▶ _Problem details_
Once every line containing "script" has been counted, report the total for the data and nothing else.

(Records for this task)

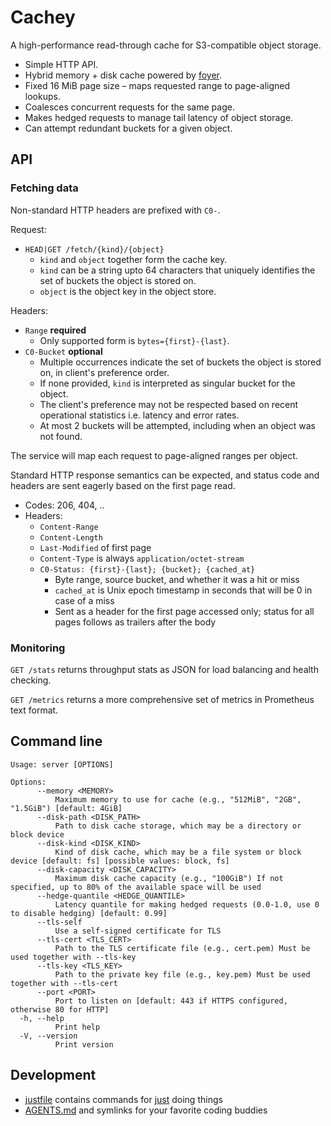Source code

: # Cachey

A high-performance read-through cache for S3-compatible object storage.

- Simple HTTP API.
- Hybrid memory + disk cache powered by [foyer](https://foyer.rs/).
- Fixed 16 MiB page size – maps requested range to page-aligned lookups.
- Coalesces concurrent requests for the same page.
- Makes hedged requests to manage tail latency of object storage.
- Can attempt redundant buckets for a given object.

## API

### Fetching data

Non-standard HTTP headers are prefixed with `C0-`.

Request:
- `HEAD|GET /fetch/{kind}/{object}`
  - `kind` and `object` together form the cache key.
  - `kind` can be a string upto 64 characters that uniquely identifies the set of buckets the object is stored on.
  - `object` is the object key in the object store.

Headers:
- `Range` **required**
  - Only supported form is `bytes={first}-{last}`.
- `C0-Bucket` **optional**
  - Multiple occurrences indicate the set of buckets the object is stored on, in client's preference order.
  - If none provided, `kind` is interpreted as singular bucket for the object.
  - The client's preference may not be respected based on recent operational statistics i.e. latency and error rates.
  - At most 2 buckets will be attempted, including when an object was not found.

The service will map each request to page-aligned ranges per object.

Standard HTTP response semantics can be expected, and status code and headers are sent eagerly based on the first page read.
- Codes: 206, 404, ..
- Headers:
  - `Content-Range`
  - `Content-Length`
  - `Last-Modified` of first page
  - `Content-Type` is always `application/octet-stream`
  - `C0-Status: {first}-{last}; {bucket}; {cached_at}`
    - Byte range, source bucket, and whether it was a hit or miss
    - `cached_at` is Unix epoch timestamp in seconds that will be 0 in case of a miss
    - Sent as a header for the first page accessed only; status for all pages follows as trailers after the body

### Monitoring

`GET /stats` returns throughput stats as JSON for load balancing and health checking.

`GET /metrics` returns a more comprehensive set of metrics in Prometheus text format.

## Command line

```
Usage: server [OPTIONS]

Options:
      --memory <MEMORY>
          Maximum memory to use for cache (e.g., "512MiB", "2GB", "1.5GiB") [default: 4GiB]
      --disk-path <DISK_PATH>
          Path to disk cache storage, which may be a directory or block device
      --disk-kind <DISK_KIND>
          Kind of disk cache, which may be a file system or block device [default: fs] [possible values: block, fs]
      --disk-capacity <DISK_CAPACITY>
          Maximum disk cache capacity (e.g., "100GiB") If not specified, up to 80% of the available space will be used
      --hedge-quantile <HEDGE_QUANTILE>
          Latency quantile for making hedged requests (0.0-1.0, use 0 to disable hedging) [default: 0.99]
      --tls-self
          Use a self-signed certificate for TLS
      --tls-cert <TLS_CERT>
          Path to the TLS certificate file (e.g., cert.pem) Must be used together with --tls-key
      --tls-key <TLS_KEY>
          Path to the private key file (e.g., key.pem) Must be used together with --tls-cert
      --port <PORT>
          Port to listen on [default: 443 if HTTPS configured, otherwise 80 for HTTP]
  -h, --help
          Print help
  -V, --version
          Print version
```

## Development

- [justfile](./justfile) contains commands for [just](https://just.systems/man/en/) doing things
- [AGENTS.md](./AGENTS.md) and symlinks for your favorite coding buddies
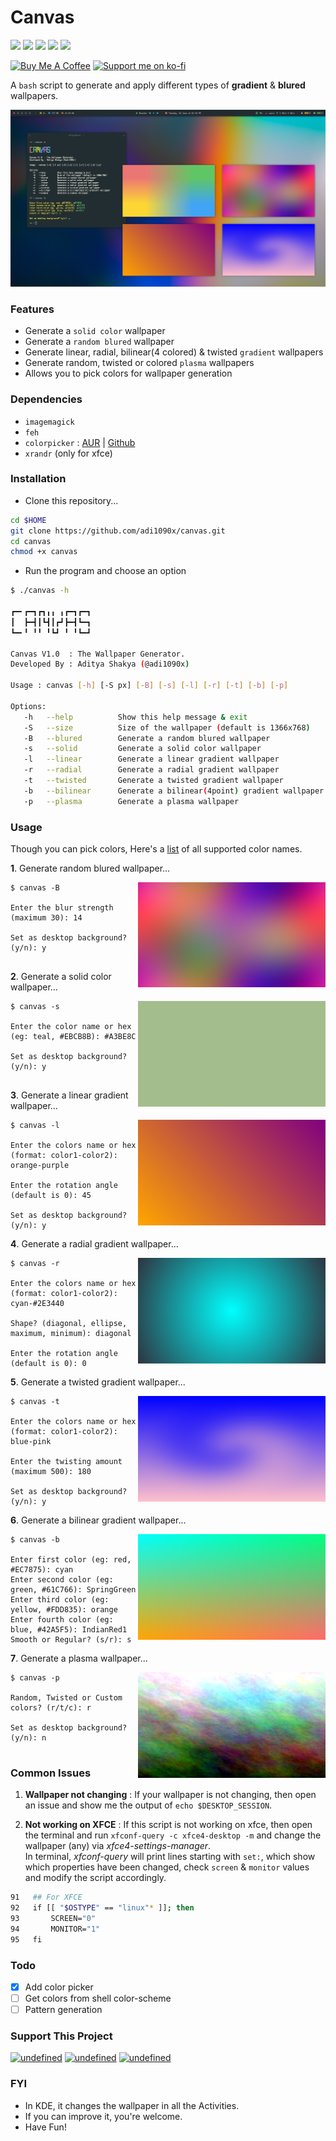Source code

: # Canvas

<p align="left">
  <img src="https://img.shields.io/badge/Maintained%3F-Yes-green?style=for-the-badge">
  <img src="https://img.shields.io/github/license/adi1090x/canvas?style=for-the-badge">
  <img src="https://img.shields.io/github/issues/adi1090x/canvas?color=violet&style=for-the-badge">
  <img src="https://img.shields.io/github/forks/adi1090x/canvas?color=teal&style=for-the-badge">
  <img src="https://img.shields.io/github/stars/adi1090x/canvas?style=for-the-badge">
</p>

<p align="left">
<a href="https://www.buymeacoffee.com/adi1090x"><img src="https://raw.githubusercontent.com/adi1090x/files/master/other/bmac.png" alt="Buy Me A Coffee"></a>
<a href="https://ko-fi.com/adi1090x"><img src="https://raw.githubusercontent.com/adi1090x/files/master/other/kofi.png" alt="Support me on ko-fi"></a>
</p>

A `bash` script to generate and apply different types of **gradient** & **blured** wallpapers.

![main](wallpapers/main.png)

### Features

+ Generate a `solid color` wallpaper
+ Generate a `random blured` wallpaper
+ Generate linear, radial, bilinear(4 colored) & twisted `gradient` wallpapers
+ Generate random, twisted or colored `plasma` wallpapers
+ Allows you to pick colors for wallpaper generation

### Dependencies

+ `imagemagick`
+ `feh`
+ `colorpicker` : [AUR](https://aur.archlinux.org/packages/colorpicker/) | [Github](https://github.com/Jack12816/colorpicker)
+ `xrandr` (only for xfce)

### Installation

+ Clone this repository...
```bash
cd $HOME
git clone https://github.com/adi1090x/canvas.git
cd canvas
chmod +x canvas
```

+ Run the program and choose an option
```bash
$ ./canvas -h

┏━╸┏━┓┏┓╻╻ ╻┏━┓┏━┓
┃  ┣━┫┃┗┫┃┏┛┣━┫┗━┓
┗━╸╹ ╹╹ ╹┗┛ ╹ ╹┗━┛

Canvas V1.0  : The Wallpaper Generator.
Developed By : Aditya Shakya (@adi1090x)
	
Usage : canvas [-h] [-S px] [-B] [-s] [-l] [-r] [-t] [-b] [-p]

Options:
   -h   --help		    Show this help message & exit
   -S   --size		    Size of the wallpaper (default is 1366x768)
   -B   --blured	    Generate a random blured wallpaper
   -s   --solid		    Generate a solid color wallpaper
   -l   --linear	    Generate a linear gradient wallpaper
   -r   --radial	    Generate a radial gradient wallpaper
   -t   --twisted	    Generate a twisted gradient wallpaper
   -b   --bilinear	    Generate a bilinear(4point) gradient wallpaper
   -p   --plasma	    Generate a plasma wallpaper
```

### Usage

Though you can pick colors, Here's a [list](https://imagemagick.org/www/script/color.php) of all supported color names.

**1**. Generate random blured wallpaper...

<img align="right" width="300" src="wallpapers/2.png">

```
$ canvas -B

Enter the blur strength (maximum 30): 14 

Set as desktop background? (y/n): y


```

**2**. Generate a solid color wallpaper...

<img align="right" width="300" src="wallpapers/3.png">

```
$ canvas -s

Enter the color name or hex (eg: teal, #EBCB8B): #A3BE8C

Set as desktop background? (y/n): y


```

**3**. Generate a linear gradient wallpaper...

<img align="right" width="300" src="wallpapers/4.png">

```
$ canvas -l

Enter the colors name or hex (format: color1-color2): orange-purple

Enter the rotation angle (default is 0): 45

Set as desktop background? (y/n): y
```

**4**. Generate a radial gradient wallpaper...

<img align="right" width="300" src="wallpapers/5.png">

```
$ canvas -r

Enter the colors name or hex (format: color1-color2): cyan-#2E3440

Shape? (diagonal, ellipse, maximum, minimum): diagonal 

Enter the rotation angle (default is 0): 0
```

**5**. Generate a twisted gradient wallpaper...

<img align="right" width="300" src="wallpapers/6.png">

```
$ canvas -t

Enter the colors name or hex (format: color1-color2): blue-pink

Enter the twisting amount (maximum 500): 180

Set as desktop background? (y/n): y
```

**6**. Generate a bilinear gradient wallpaper...

<img align="right" width="300" src="wallpapers/7.png">

```
$ canvas -b

Enter first color (eg: red, #EC7875): cyan
Enter second color (eg: green, #61C766): SpringGreen
Enter third color (eg: yellow, #FDD835): orange
Enter fourth color (eg: blue, #42A5F5): IndianRed1
Smooth or Regular? (s/r): s
```

**7**. Generate a plasma wallpaper...

<img align="right" width="300" src="wallpapers/8.png">

```
$ canvas -p

Random, Twisted or Custom colors? (r/t/c): r

Set as desktop background? (y/n): n


```

### Common Issues

1. **Wallpaper not changing** : If your wallpaper is not changing, then open an issue and show me the output of `echo $DESKTOP_SESSION`.

2. **Not working on XFCE** : If this script is not working on xfce, then open the terminal and run `xfconf-query -c xfce4-desktop -m` and change the wallpaper (any) via *xfce4-settings-manager*. <br />
In terminal, *xfconf-query* will print lines starting with `set:`, which show which properties have been changed, check `screen` & `monitor` values and modify the script accordingly.
```bash
91   ## For XFCE
92   if [[ "$OSTYPE" == "linux"* ]]; then
93   	 SCREEN="0"
94       MONITOR="1"
95   fi

```

### Todo

- [x] Add color picker
- [ ] Get colors from shell color-scheme
- [ ] Pattern generation

### Support This Project
<p align="left">
<a href="https://www.paypal.me/adi1090x" target="_blank"><img alt="undefined" src="https://img.shields.io/badge/paypal-adi1090x-blue?style=for-the-badge&logo=paypal"></a>
<a href="https://www.buymeacoffee.com/adi1090x" target="_blank"><img alt="undefined" src="https://img.shields.io/badge/BuyMeAcoffee-adi1090x-orange?style=for-the-badge&logo=buy-me-a-coffee"></a>  
<a href="https://ko-fi.com/adi1090x" target="_blank"><img alt="undefined" src="https://img.shields.io/badge/KoFi-adi1090x-red?style=for-the-badge&logo=ko-fi"></a>  
</p>

### FYI

+ In KDE, it changes the wallpaper in all the Activities.
+ If you can improve it, you're welcome.
+ Have Fun!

(End Records for this task)

▶ _Written solution_
4